The Pietermaritzburg Economic Justice and Dignity research group (PMBEJD) has published its latest Household Affordability Index, detailing price changes for basic and essential food items across South Africa.

The January 2021 index shows that a food basket consisting of 44 prioritised food items has increased marginally by 1.2% – or R49 – since December 2020. However, price increases have been sharper – around 5.1% or almost R200 more in the basket – since the index was restructured in September 2020.

According to the PMBEJD, the average household food basket it tracks now costs R4,051 a month.

The basket comprises 44 food items which households in low-income areas have identified as necessary to feed their families in a month.

This research comes in the context of millions of South African households that are still struggling through the Covid-19 pandemic and the long-lasting effects of the national lockdown implemented almost a year ago to combat the spread of the virus in the country.

The lockdown decimated South Africa’s economy and led to record levels of unemployment and businesses closures in the country – while government aid and stimulus have been severely lacking.

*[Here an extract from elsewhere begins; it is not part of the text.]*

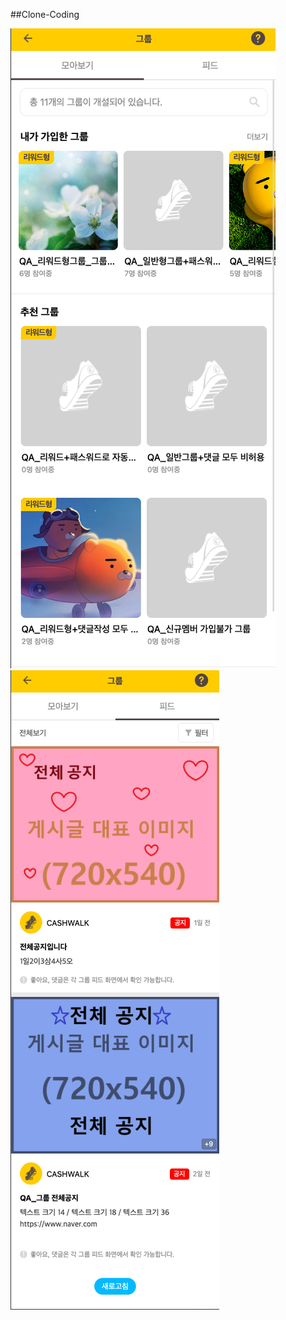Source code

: ##Clone-Coding  


![image](./%ED%81%B4%EB%A1%A0%EC%BD%94%EB%94%A91.png)  
![image](./%ED%81%B4%EB%A1%A0%EC%BD%94%EB%94%A92.png)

Special social grants and the UIF TERS payments have slowly faded, leaving millions of South Africans without money to get by.

At R4,000, the basket is also far higher than what a single-income family on minimum wage (R3,500) can afford, and is out of reach of the 30.4 million people (55.5% of the population) who are living below the upper-bound poverty line of R1,268 per month.

The basket of essential ‘core’ foods only – the food items that are purchased first and are considered non-negotiable – comes in at just under R2,200.

Regional differences

Since September 2020, the PMBEJD has been tracking price differences regionally in South Africa, focusing on major metros like Johannesburg, Cape Town and Durban, along with its home ground of Pietermaritzburg, and Springbok in the Northern Cape, giving a better picture of pricing in more remote areas.

The difference in cost of the total household food basket in Joburg, Durban and Cape Town is consistent at around ±R150, the group noted.

Springbok and Pietermaritzburg tend to be outliers in the data, with Springbok being highest, and Pietermaritzburg being lowest.